In more details, given a cartesian fibration $\pi$, define the contravariant pseudofunctor $F$ as follows. For an object $x$, $F(x) = \pi^{-1}(x)$. Next, since $\pi$ is a cartesian fibration, for each morphism $f : x \to y$ and each object $\overline{y}$ in $\pi^{-1}(y)$, there is an object $\overline{x}$ in $\pi^{-1}(x)$ as well as a cartesian morphism $\overline{f} : \overline{x} \to \overline{y}$ in $\pi^{-1}(f)$. By the axiom of choice, for each $\overline{y}$, we thus choose $(Ff)\overline{y}$ in $\pi^{-1}(x)$ as well as a cartesian morphism $\overline{f}_{\overline{y}} : (Ff)\overline{y} \to \overline{y}$. To simplify the notation, we shall let $f^* = Ff$. We now make
$f^* : \pi^{-1}(y) \to \pi^{-1}(x)$
a functor; i.e., it also sends morphisms.

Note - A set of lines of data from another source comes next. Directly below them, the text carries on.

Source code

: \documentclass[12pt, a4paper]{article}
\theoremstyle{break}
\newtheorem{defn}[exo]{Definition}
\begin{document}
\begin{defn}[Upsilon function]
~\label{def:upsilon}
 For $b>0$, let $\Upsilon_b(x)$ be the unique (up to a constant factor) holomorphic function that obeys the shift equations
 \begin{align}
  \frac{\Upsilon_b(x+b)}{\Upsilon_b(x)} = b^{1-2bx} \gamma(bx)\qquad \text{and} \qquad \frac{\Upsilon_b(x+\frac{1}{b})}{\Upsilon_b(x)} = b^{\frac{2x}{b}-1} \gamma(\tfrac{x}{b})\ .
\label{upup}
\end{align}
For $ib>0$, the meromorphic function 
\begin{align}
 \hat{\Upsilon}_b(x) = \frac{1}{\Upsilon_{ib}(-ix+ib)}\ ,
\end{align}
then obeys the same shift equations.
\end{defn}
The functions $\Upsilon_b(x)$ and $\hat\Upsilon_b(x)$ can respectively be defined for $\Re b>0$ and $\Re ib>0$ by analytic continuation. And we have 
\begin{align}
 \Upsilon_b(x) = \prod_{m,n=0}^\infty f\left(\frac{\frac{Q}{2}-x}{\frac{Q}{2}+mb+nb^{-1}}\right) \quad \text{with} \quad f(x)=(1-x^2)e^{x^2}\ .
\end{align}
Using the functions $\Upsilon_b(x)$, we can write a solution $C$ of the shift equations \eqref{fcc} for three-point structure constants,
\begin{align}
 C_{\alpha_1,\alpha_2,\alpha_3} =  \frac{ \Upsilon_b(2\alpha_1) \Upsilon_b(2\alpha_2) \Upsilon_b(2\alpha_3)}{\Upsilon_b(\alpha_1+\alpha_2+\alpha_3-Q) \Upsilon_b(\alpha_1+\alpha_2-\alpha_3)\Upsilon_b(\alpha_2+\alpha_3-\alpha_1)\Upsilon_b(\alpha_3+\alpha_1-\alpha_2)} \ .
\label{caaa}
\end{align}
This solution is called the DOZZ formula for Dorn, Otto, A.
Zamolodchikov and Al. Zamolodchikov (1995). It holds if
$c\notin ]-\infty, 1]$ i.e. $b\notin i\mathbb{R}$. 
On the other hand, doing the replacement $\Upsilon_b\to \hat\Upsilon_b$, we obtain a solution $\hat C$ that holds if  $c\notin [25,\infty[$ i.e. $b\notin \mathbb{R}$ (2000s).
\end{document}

If $\alpha : \overline{y}_1 \to \overline{y}_2$ is a morphism in $\pi^{-1}(y)$, since $\overline{f} : f^*\overline{y}_2 \to \overline{y}_2$ is cartesian, there is a unique morphism $f^* \overline{y}_1 \to f^* \overline{y}_2$, which we denote by $f^* \alpha$, such that $\alpha \circ \overline{f}_{\overline{y}_1} = \overline{f}_{\overline{y}_2} \circ f^* \alpha$. By the uniqueness of choices, we have $f^*(\alpha \circ \beta) = f^*\alpha \circ f^*\beta$. Thus, $Ff = f^*$ is a functor. Hence, $F : C^{op} \to \textbf{Cat}$ is defined. Finally, we show $F$ is a contravariant pseudofunctor. Roughly, this is because, even though we made a choice using the axiom of choice, different choices differ by unique isomorphisms. Consequently, the isomorphisms $F(g \circ f) \simeq (Fg)(Ff)$ will be coherent.